Ecole Normale Supérieure ENS Constantine, Constantine, Algeria.
Centre de Recherche en Sciences Pharmaceutiques CRSP, Constantine, Algeria.
J Biomol Struct Dyn. 2024 Jan-Feb;42(1):119-133. doi: 10.1080/07391102.2023.2192801. Epub 2023 Mar 30.

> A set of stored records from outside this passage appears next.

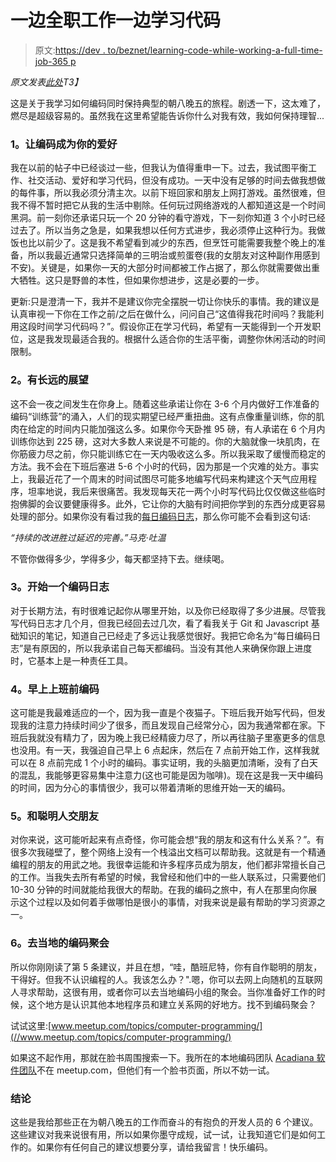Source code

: # 一边全职工作一边学习代码

> 原文:[https://dev . to/beznet/learning-code-while-working-a-full-time-job-365 p](https://dev.to/beznet/learning-code-while-working-a-full-time-job-365p)

*原文发表[此处](https://www.bennettdungan.com/2018/08/10/learning-code-while-working-a-full-time-job/)T3】*

这是关于我学习如何编码同时保持典型的朝八晚五的旅程。剧透一下，这太难了，燃尽是超级容易的。虽然我在这里希望能告诉你什么对我有效，我如何保持理智...

### **1。让编码成为你的爱好**

我在以前的帖子中已经谈过一些，但我认为值得重申一下。过去，我试图平衡工作、社交活动、爱好和学习代码，但没有成功。一天中没有足够的时间去做我想做的每件事，所以我必须分清主次。以前下班回家和朋友上网打游戏。虽然很难，但我不得不暂时把它从我的生活中剔除。任何玩过网络游戏的人都知道这是一个时间黑洞。前一刻你还承诺只玩一个 20 分钟的看守游戏，下一刻你知道 3 个小时已经过去了。所以当务之急是，如果我想以任何方式进步，我必须停止这种行为。我做饭也比以前少了。这是我不希望看到减少的东西，但烹饪可能需要我整个晚上的准备，所以我最近通常只选择简单的三明治或煎蛋卷(我的女朋友对这种副作用感到不安)。关键是，如果你一天的大部分时间都被工作占据了，那么你就需要做出重大牺牲。这只是野兽的本性，但如果你想进步，这是必要的一步。

更新:只是澄清一下，我并不是建议你完全摆脱一切让你快乐的事情。我的建议是认真审视一下你在工作之前/之后在做什么，问问自己“这值得我花时间吗？我能利用这段时间学习代码吗？”。假设你正在学习代码，希望有一天能得到一个开发职位，这是我发现最适合我的。根据什么适合你的生活平衡，调整你休闲活动的时间限制。

### **2。有长远的展望**

这不会一夜之间发生在你身上。随着这些承诺让你在 3-6 个月内做好工作准备的编码“训练营”的涌入，人们的现实期望已经严重扭曲。这有点像重量训练，你的肌肉在给定的时间内只能加强这么多。如果你今天卧推 95 磅，有人承诺在 6 个月内训练你达到 225 磅，这对大多数人来说是不可能的。你的大脑就像一块肌肉，在你筋疲力尽之前，你只能训练它在一天内吸收这么多。所以我采取了缓慢而稳定的方法。我不会在下班后塞进 5-6 个小时的代码，因为那是一个灾难的处方。事实上，我最近花了一个周末的时间试图尽可能多地编写代码来构建这个天气应用程序，坦率地说，我后来很痛苦。我发现每天花一两个小时写代码比仅仅做这些临时抱佛脚的会议要健康得多。此外，它让你的大脑有时间把你学到的东西分成更容易处理的部分。如果你没有看过我的[每日编码日志](https://www.bennettdungan.com/coding_log/)，那么你可能不会看到这句话:

*“持续的改进胜过延迟的完善。”马克·吐温*

不管你做得多少，学得多少，每天都坚持下去。继续喝。

### **3。开始一个编码日志**

对于长期方法，有时很难记起你从哪里开始，以及你已经取得了多少进展。尽管我写代码日志才几个月，但我已经回去过几次，看了看我关于 Git 和 Javascript 基础知识的笔记，知道自己已经走了多远让我感觉很好。我把它命名为“每日编码日志”是有原因的，所以我承诺自己每天都编码。当没有其他人来确保你跟上进度时，它基本上是一种责任工具。

### **4。早上上班前编码**

这可能是我最难适应的一个，因为我一直是个夜猫子。下班后我开始写代码，但发现我的注意力持续时间少了很多，而且发现自己经常分心，因为我通常都在家。下班后我就没有精力了，因为晚上我已经精疲力尽了，所以再往脑子里塞更多的信息也没用。有一天，我强迫自己早上 6 点起床，然后在 7 点前开始工作，这样我就可以在 8 点前完成 1 个小时的编码。事实证明，我的头脑更加清晰，没有了白天的混乱，我能够更容易集中注意力(这也可能是因为咖啡)。现在这是我一天中编码的时间，因为分心的事情很少，我可以带着清晰的思维开始一天的编码。

### **5。和聪明人交朋友**

对你来说，这可能听起来有点奇怪，你可能会想“我的朋友和这有什么关系？”。有很多次我碰壁了，整个网络上没有一个栈溢出文档可以帮助我。这就是有一个精通编程的朋友的用武之地。我很幸运能和许多程序员成为朋友，他们都非常擅长自己的工作。当我失去所有希望的时候，我曾经和他们中的一些人联系过，只需要他们 10-30 分钟的时间就能给我很大的帮助。在我的编码之旅中，有人在那里向你展示这个过程以及如何着手做哪怕是很小的事情，对我来说是最有帮助的学习资源之一。

### **6。去当地的编码聚会**

所以你刚刚读了第 5 条建议，并且在想，“哇，酷班尼特，你有自作聪明的朋友，干得好。但我不认识编程的人。我该怎么办？".嗯，你可以去网上向随机的互联网人寻求帮助，这很有用，或者你可以去当地编码小组的聚会。当你准备好工作的时候，这个地方是认识其他本地程序员和建立关系网的好地方。找不到编码聚会？

试试这里:[www.meetup.com/topics/computer-programming/](//www.meetup.com/topics/computer-programming/)

如果这不起作用，那就在脸书周围搜索一下。我所在的本地编码团队 [Acadiana 软件团队](https://www.facebook.com/groups/acadianasoftwaregroup/)不在 meetup.com，但他们有一个脸书页面，所以不妨一试。

### **结论**

这些是我给那些正在为朝八晚五的工作而奋斗的有抱负的开发人员的 6 个建议。这些建议对我来说很有用，所以如果你墨守成规，试一试，让我知道它们是如何工作的。如果你有任何自己的建议想要分享，请给我留言！快乐编码。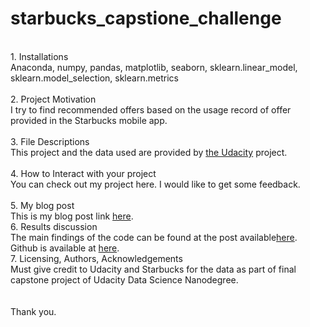 # starbucks_capstione_challenge
<br>
1. Installations<br>
Anaconda, numpy, pandas, matplotlib, seaborn, sklearn.linear_model, sklearn.model_selection, sklearn.metrics<br>
<br>
2. Project Motivation<br>
I try to find recommended offers based on the usage record of offer provided in the Starbucks mobile app.<br>
<br>
3. File Descriptions<br>
 This project and the data used are provided by <a href="https://www.udacity.com/">the Udacity</a> project.<br>
 <br>
4. How to Interact with your project<br>
You can check out my project here. I would like to get some feedback.<br>
<br>
5. My blog post<br>
This is my blog post link <a href="https://unoszte0291.medium.com/starbucks-the-better-offers-for-you-from-mobile-app-2a3e840f2a67">here</a>.<br>
6. Results discussion<br>
The main findings of the code can be found at the post available<a href="https://unoszte0291.medium.com/starbucks-the-better-offers-for-you-from-mobile-app-2a3e840f2a67">here</a>.<br> Github is available at <a href="https://github.com/unoszte0291/starbucks_capstone_challenge.git">here</a>.<br>
7. Licensing, Authors, Acknowledgements<br>
Must give credit to Udacity and Starbucks for the data as part of final capstone project of Udacity Data Science Nanodegree.<br>
<br>
<br>
Thank you.<br>

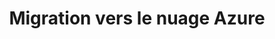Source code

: ---
title: Migration vers le nuage Azure
ExternalLink: https://cdn2.hubspot.net/hubfs/732832/Etude%20de%20cas%20-%20Migration%20vers%20le%20nuage%20-%20Azure.pdf
resources:
- name: "thumbnail"
  src: "azure.png"
slug: "migration-vers-le-nuage-azure"
---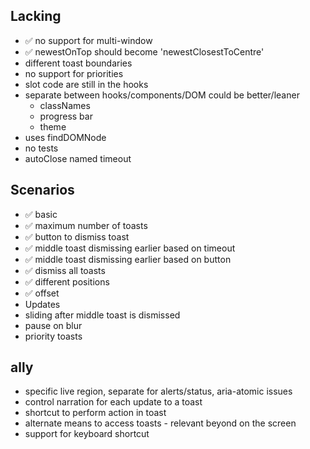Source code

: ## Lacking
- ✅ no support for multi-window
- ✅ newestOnTop should become 'newestClosestToCentre'
- different toast boundaries
- no support for priorities
- slot code are still in the hooks
- separate between hooks/components/DOM could be better/leaner
  - classNames
  - progress bar
  - theme
- uses findDOMNode
- no tests
- autoClose named timeout

## Scenarios
- ✅ basic
- ✅ maximum number of toasts
- ✅ button to dismiss toast
- ✅ middle toast dismissing earlier based on timeout
- ✅ middle toast dismissing earlier based on button
- ✅ dismiss all toasts 
- ✅ different positions
- ✅ offset
- Updates
- sliding after middle toast is dismissed
- pause on blur
- priority toasts

## ally 

- specific live region, separate for alerts/status, aria-atomic issues
- control narration for each update to a toast
- shortcut to perform action in toast
- alternate means to access toasts - relevant beyond on the screen
- support for keyboard shortcut
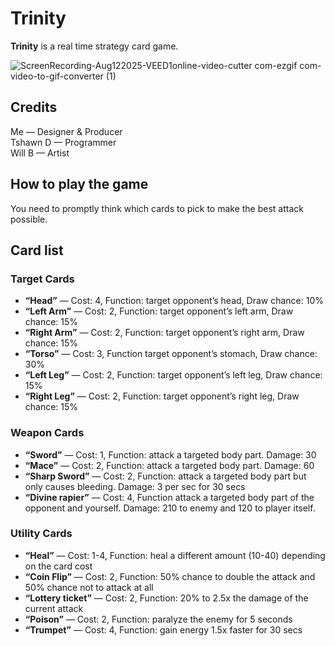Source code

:# Trinity
**Trinity** is a real time strategy card game.

![ScreenRecording-Aug122025-VEED1online-video-cutter com-ezgif com-video-to-gif-converter (1)](https://github.com/user-attachments/assets/af478600-6520-407b-bf85-4669332a411b)


## Credits

Me — Designer & Producer  
Tshawn D — Programmer  
Will B — Artist

## How to play the game

You need to promptly think which cards to pick to make the best attack possible.

## Card list

### Target Cards

- **“Head”** — Cost: 4, Function: target opponent’s head, Draw chance: 10% 
- **“Left Arm”** — Cost: 2, Function: target opponent’s left arm, Draw chance: 15%
- **“Right Arm”** — Cost: 2, Function: target opponent’s right arm, Draw chance: 15%
- **“Torso”** — Cost: 3, Function target opponent’s stomach, Draw chance: 30%
- **“Left Leg”** — Cost: 2, Function: target opponent’s left leg, Draw chance: 15%
- **“Right Leg”** — Cost: 2, Function: target opponent’s right leg, Draw chance: 15%

### Weapon Cards

- **“Sword”** — Cost: 1, Function: attack a targeted body part. Damage: 30
- **“Mace”** — Cost: 2, Function: attack a targeted body part. Damage: 60
- **“Sharp Sword”** — Cost: 2, Function: attack a targeted body part but only causes bleeding. Damage: 3 per sec for 30 secs
- **“Divine rapier”** — Cost: 4, Function attack a targeted body part of the opponent and yourself. Damage: 210 to enemy and 120 to player itself.

### Utility Cards

- **“Heal”** — Cost: 1-4, Function: heal a different amount (10-40) depending on the card cost
- **“Coin Flip”** — Cost: 2, Function: 50% chance to double the attack and 50% chance not to attack at all
- **“Lottery ticket”** — Cost: 2, Function: 20% to 2.5x the damage of the current attack
- **“Poison”** — Cost: 2, Function: paralyze the enemy for 5 seconds
- **“Trumpet”** — Cost: 4, Function: gain energy 1.5x faster for 30 secs
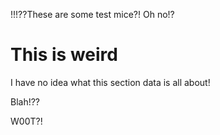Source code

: !!!??These are some test mice?! Oh no!?

# This is weird

I have no idea what this section data is all about!

Blah!??

W00T?!
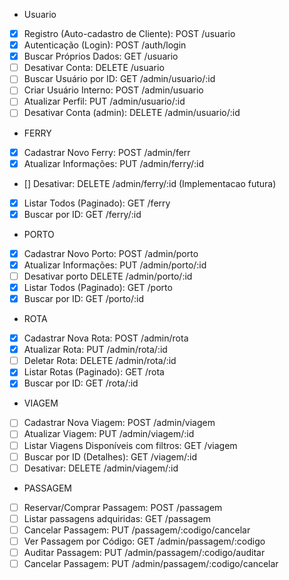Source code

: - Usuario
 - [x] Registro (Auto-cadastro de Cliente): POST /usuario
 - [x] Autenticação (Login): POST /auth/login
 - [x] Buscar Próprios Dados: GET /usuario
 - [ ] Desativar Conta: DELETE /usuario
 - [ ] Buscar Usuário por ID: GET /admin/usuario/:id
 - [ ] Criar Usuário Interno: POST /admin/usuario
 - [ ] Atualizar Perfil: PUT /admin/usuario/:id
 - [ ] Desativar Conta (admin): DELETE /admin/usuario/:id

- FERRY
 - [x] Cadastrar Novo Ferry: POST /admin/ferr
 - [x] Atualizar Informações: PUT /admin/ferry/:id
 - [] Desativar: DELETE /admin/ferry/:id (Implementacao futura)
 - [x] Listar Todos (Paginado): GET /ferry
 - [x] Buscar por ID: GET /ferry/:id

- PORTO
 - [x] Cadastrar Novo Porto: POST /admin/porto
 - [x] Atualizar Informações: PUT /admin/porto/:id
 - [ ] Desativar porto DELETE /admin/porto/:id
 - [x] Listar Todos (Paginado): GET /porto
 - [x] Buscar por ID: GET /porto/:id

- ROTA
 - [x] Cadastrar Nova Rota: POST /admin/rota
 - [x] Atualizar Rota: PUT /admin/rota/:id
 - [ ] Deletar Rota: DELETE /admin/rota/:id
 - [x] Listar Rotas (Paginado): GET /rota
 - [x] Buscar por ID: GET /rota/:id

- VIAGEM
 - [ ] Cadastrar Nova Viagem: POST /admin/viagem
 - [ ] Atualizar Viagem: PUT /admin/viagem/:id
 - [ ] Listar Viagens Disponíveis com filtros: GET /viagem
 - [ ] Buscar por ID (Detalhes): GET /viagem/:id
 - [ ] Desativar: DELETE /admin/viagem/:id

- PASSAGEM
 - [ ] Reservar/Comprar Passagem: POST /passagem
 - [ ] Listar passagens adquiridas: GET /passagem
 - [ ] Cancelar Passagem: PUT /passagem/:codigo/cancelar
 - [ ] Ver Passagem por Código: GET /admin/passagem/:codigo
 - [ ] Auditar Passagem: PUT /admin/passagem/:codigo/auditar
 - [ ] Cancelar Passagem: PUT /admin/passagem/:codigo/cancelar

Inhibition of human mitochondrial peptide deformylase (HsPDF) plays a major role in reducing growth, proliferation, and cellular cancer survival. In this work, a series of 32 actinonin derivatives for HsPDF (PDB: 3G5K) inhibitor's anticancer activity was computationally analyzed for the first time, using an study considering 2D-QSAR modeling, and molecular docking studies, and validated by molecular dynamics and ADMET properties. The results of multilinear regression (MLR) and artificial neural networks (ANN) statistical analysis reveal a good correlation between pIC50 activity and the seven (7) descriptors. The developed models were highly significant with cross-validation, the Y-randomization test and their applicability range. In addition, all considered data sets show that the AC30 compound, exhibits the best binding affinity (docking score = -212.074 kcal/mol and H-bonding energy = -15.879 kcal/mol). Furthermore, molecular dynamics simulations were performed at 500 ns, confirming the stability of the studied complexes under physiological conditions and validating the molecular docking results. Five selected actinonin derivatives (AC1, AC8, AC15, AC18 and AC30), exhibiting best docking score, were rationalized as potential leads for HsPDF inhibition, in well agreement with experimental outcomes. Furthermore, based on the study, new six molecules (AC32, AC33, AC34, AC35, AC36 and AC37) were suggested as HsPDF inhibition candidates, which would be combined with and studies to perspective validation of their anticancer activity. Indeed, the ADMET predictions indicate that these six new ligands have demonstrated a fairly good drug-likeness profile.
人线粒体肽脱甲酰酶(HsPDF)的抑制在降低生长、增殖和细胞癌症存活方面起着主要作用。在这项工作中,首次使用考虑二维定量构效关系(2D-QSAR)建模、分子对接研究以及分子动力学和 ADMET 性质验证的方法,对 32 种针对 HsPDF(PDB:3G5K)抑制剂的抗肿瘤活性的放线菌素衍生物进行了计算分析。多元线性回归(MLR)和人工神经网络(ANN)统计分析的结果表明,pIC50 活性与 7 个描述符之间存在良好的相关性。所开发的模型具有高度的显著性,经过交叉验证、Y 随机化测试及其适用性范围的验证。此外,所有考虑的数据组都表明,AC30 化合物表现出最佳的结合亲和力(对接得分=-212.074 kcal/mol,氢键能=-15.879 kcal/mol)。此外,在 500 ns 时进行了分子动力学模拟,确认了在生理条件下研究复合物的稳定性,并验证了分子对接结果。五种选择的放线菌素衍生物(AC1、AC8、AC15、AC18 和 AC30),具有最佳的对接得分,被合理化作为 HsPDF 抑制的潜在先导化合物,与实验结果非常一致。此外,基于这项研究,提出了六个新的分子(AC32、AC33、AC34、AC35、AC36 和 AC37)作为 HsPDF 抑制的候选物,它们将与 和 研究相结合,以验证其抗肿瘤活性。事实上,ADMET 预测表明,这六个新配体具有相当好的药物样特征。